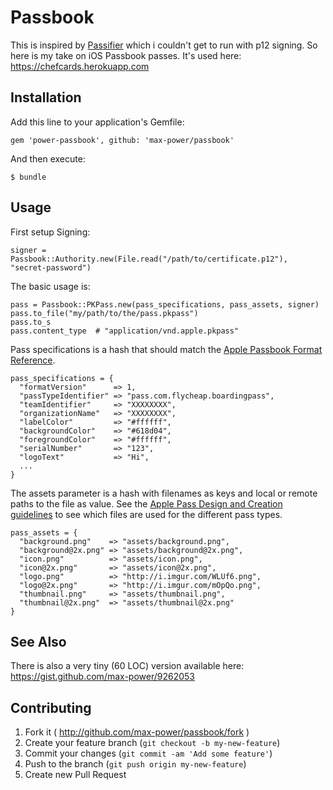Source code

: # Passbook

This is inspired by [Passifier](https://github.com/paperlesspost/passifier) which i couldn't get to run with p12 signing. So here is my take on iOS Passbook passes. It's used here: https://chefcards.herokuapp.com

## Installation

Add this line to your application's Gemfile:

    gem 'power-passbook', github: 'max-power/passbook'

And then execute:

    $ bundle

## Usage

First setup Signing:

    signer = Passbook::Authority.new(File.read("/path/to/certificate.p12"), "secret-password")

The basic usage is:
  
    pass = Passbook::PKPass.new(pass_specifications, pass_assets, signer)
    pass.to_file("my/path/to/the/pass.pkpass")
    pass.to_s
    pass.content_type  # "application/vnd.apple.pkpass"

Pass specifications is a hash that should match the [Apple Passbook Format Reference](https://developer.apple.com/library/ios/documentation/UserExperience/Reference/PassKit_Bundle/Chapters/TopLevel.html).

    pass_specifications = {
      "formatVersion"      => 1,
      "passTypeIdentifier" => "pass.com.flycheap.boardingpass",
      "teamIdentifier"     => "XXXXXXXX",
      "organizationName"   => "XXXXXXXX",
      "labelColor"         => "#ffffff",
      "backgroundColor"    => "#618d04",
      "foregroundColor"    => "#ffffff",
      "serialNumber"       => "123",
      "logoText"           => "Hi",
      ...
    }
    
The assets parameter is a hash with filenames as keys and local or remote paths to the file as value.
See the [Apple Pass Design and Creation guidelines](https://developer.apple.com/library/ios/documentation/UserExperience/Conceptual/PassKit_PG/Chapters/Creating.html#//apple_ref/doc/uid/TP40012195-CH4-SW45) 
to see which files are used for the different pass types.

    pass_assets = {
      "background.png"    => "assets/background.png",
      "background@2x.png" => "assets/background@2x.png",
      "icon.png"          => "assets/icon.png",
      "icon@2x.png"       => "assets/icon@2x.png",
      "logo.png"          => "http://i.imgur.com/WLUf6.png",
      "logo@2x.png"       => "http://i.imgur.com/mOpQo.png",
      "thumbnail.png"     => "assets/thumbnail.png",
      "thumbnail@2x.png"  => "assets/thumbnail@2x.png"
    }

## See Also

There is also a very tiny (60 LOC) version available here: https://gist.github.com/max-power/9262053

## Contributing

1. Fork it ( http://github.com/max-power/passbook/fork )
2. Create your feature branch (`git checkout -b my-new-feature`)
3. Commit your changes (`git commit -am 'Add some feature'`)
4. Push to the branch (`git push origin my-new-feature`)
5. Create new Pull Request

---

*Work required*
Word for word, restate all of the material above except its pictures.

*Expected output*
Source code

: # Passbook

This is inspired by [Passifier](https://github.com/paperlesspost/passifier) which i couldn't get to run with p12 signing. So here is my take on iOS Passbook passes. It's used here: https://chefcards.herokuapp.com

## Installation

Add this line to your application's Gemfile:

    gem 'power-passbook', github: 'max-power/passbook'

And then execute:

    $ bundle

## Usage

First setup Signing:

    signer = Passbook::Authority.new(File.read("/path/to/certificate.p12"), "secret-password")

The basic usage is:
  
    pass = Passbook::PKPass.new(pass_specifications, pass_assets, signer)
    pass.to_file("my/path/to/the/pass.pkpass")
    pass.to_s
    pass.content_type  # "application/vnd.apple.pkpass"

Pass specifications is a hash that should match the [Apple Passbook Format Reference](https://developer.apple.com/library/ios/documentation/UserExperience/Reference/PassKit_Bundle/Chapters/TopLevel.html).

    pass_specifications = {
      "formatVersion"      => 1,
      "passTypeIdentifier" => "pass.com.flycheap.boardingpass",
      "teamIdentifier"     => "XXXXXXXX",
      "organizationName"   => "XXXXXXXX",
      "labelColor"         => "#ffffff",
      "backgroundColor"    => "#618d04",
      "foregroundColor"    => "#ffffff",
      "serialNumber"       => "123",
      "logoText"           => "Hi",
      ...
    }
    
The assets parameter is a hash with filenames as keys and local or remote paths to the file as value.
See the [Apple Pass Design and Creation guidelines](https://developer.apple.com/library/ios/documentation/UserExperience/Conceptual/PassKit_PG/Chapters/Creating.html#//apple_ref/doc/uid/TP40012195-CH4-SW45) 
to see which files are used for the different pass types.

    pass_assets = {
      "background.png"    => "assets/background.png",
      "background@2x.png" => "assets/background@2x.png",
      "icon.png"          => "assets/icon.png",
      "icon@2x.png"       => "assets/icon@2x.png",
      "logo.png"          => "http://i.imgur.com/WLUf6.png",
      "logo@2x.png"       => "http://i.imgur.com/mOpQo.png",
      "thumbnail.png"     => "assets/thumbnail.png",
      "thumbnail@2x.png"  => "assets/thumbnail@2x.png"
    }

## See Also

There is also a very tiny (60 LOC) version available here: https://gist.github.com/max-power/9262053

## Contributing

1. Fork it ( http://github.com/max-power/passbook/fork )
2. Create your feature branch (`git checkout -b my-new-feature`)
3. Commit your changes (`git commit -am 'Add some feature'`)
4. Push to the branch (`git push origin my-new-feature`)
5. Create new Pull Request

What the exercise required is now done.